Any kind of surgery has some degree of risk due to the nature of our complex internal systems along with the precision required to achieve some of these surgeries. Although out of all kinds of surgery, plastic surgery and botox have some of the worst reputations for potential problems that can come during or after these procedures.
If you’ve ever known someone who has experienced a botched injection removal then you probably know it could be worse, but I believe it’s important to talk about the truth behind the risks in plastic surgery and botox.
Plastic surgery can be broken into two distinct types, reconstructive surgery and cosmetic surgery. The reasons either of these are pursued are often different in their roots, but achieve essentially the same symbiosis between physical and mental self-image. Therefore I believe the distinction between plastic surgery for reconstructive or cosmetic reasons is up to the individual, and the risks that come with them should be weighed against the benefits.
A common enough occurrence to almost be a household name, but perhaps the truth behind this scary sounding word can shine some light on why it is so common. A hematoma is simply a pocket of blood that resembles a large, painful bruise. They occur in around 1% of all breast augmentation procedures, and is also the most common complication after a facelift occurring at the same percentile. Hematomas are also more commonly seen in males than females. Treatment often includes additional operations to drain the blood under more dire circumstances.

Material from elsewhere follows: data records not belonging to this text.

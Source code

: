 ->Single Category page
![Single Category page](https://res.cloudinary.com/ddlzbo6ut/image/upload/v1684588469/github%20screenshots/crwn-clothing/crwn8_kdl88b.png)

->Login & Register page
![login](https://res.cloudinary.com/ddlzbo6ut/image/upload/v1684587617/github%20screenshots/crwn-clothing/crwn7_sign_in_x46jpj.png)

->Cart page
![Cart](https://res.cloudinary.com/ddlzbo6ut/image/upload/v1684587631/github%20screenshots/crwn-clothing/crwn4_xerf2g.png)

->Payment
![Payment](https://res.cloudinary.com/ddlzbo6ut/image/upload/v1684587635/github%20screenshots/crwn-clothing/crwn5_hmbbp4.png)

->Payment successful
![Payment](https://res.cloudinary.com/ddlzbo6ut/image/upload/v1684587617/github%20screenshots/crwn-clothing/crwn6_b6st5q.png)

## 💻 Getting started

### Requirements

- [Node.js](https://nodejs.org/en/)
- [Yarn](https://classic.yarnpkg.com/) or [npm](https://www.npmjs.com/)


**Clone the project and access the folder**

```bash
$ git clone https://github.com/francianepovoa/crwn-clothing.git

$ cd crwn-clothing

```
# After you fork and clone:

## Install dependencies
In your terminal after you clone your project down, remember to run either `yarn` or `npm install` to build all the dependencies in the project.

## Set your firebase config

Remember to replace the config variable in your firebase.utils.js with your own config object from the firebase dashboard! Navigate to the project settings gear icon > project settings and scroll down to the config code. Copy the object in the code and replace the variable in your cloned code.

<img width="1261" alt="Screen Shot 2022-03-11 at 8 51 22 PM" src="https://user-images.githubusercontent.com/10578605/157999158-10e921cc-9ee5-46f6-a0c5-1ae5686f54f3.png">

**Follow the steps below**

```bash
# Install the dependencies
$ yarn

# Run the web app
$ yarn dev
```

Similar to a hematoma in its location on the body, seroma is a condition which occurs when sterile body fluid (serum) pools beneath the surface of the skin, resulting in swelling and sometimes pain. Also similar to a hematoma this can occur after any surgery, and it’s the most common complication following a abdominoplasty (tummy tuck), having a rate of occurrence at 15% to 30% in patients.
As they can become infected, they’re often drained with a needle which effectively removes them, although there is some chance of recurrence.
Although this is generally avoided through careful postoperative practices, infection is still one of the more common complications of plastic surgery, occurring in between 1.1% and 2.5% of people who go through breast augmentation. Infection can occur in any part of the body so whether you’re going for earlobe repair or breast reduction make sure you get the most professional level of medical assistance available.
As with all possible complications given so far, nerve damage can occur during almost any kind of surgical procedures. It’s not uncommon to feel some numbness and tingling after plastic surgery, and they can be an indication of nerve damage. More often than not nerve damage is temporary, although in some cases it can be permanent. To give an example of how it can manifest, after a rhinoplasty (nose job) some patients can experience some numbness around the upper lip or the skin of the nose, and while most of the time this does wear off, there are very rare cases where the nerve damage may be prolonged or permanent.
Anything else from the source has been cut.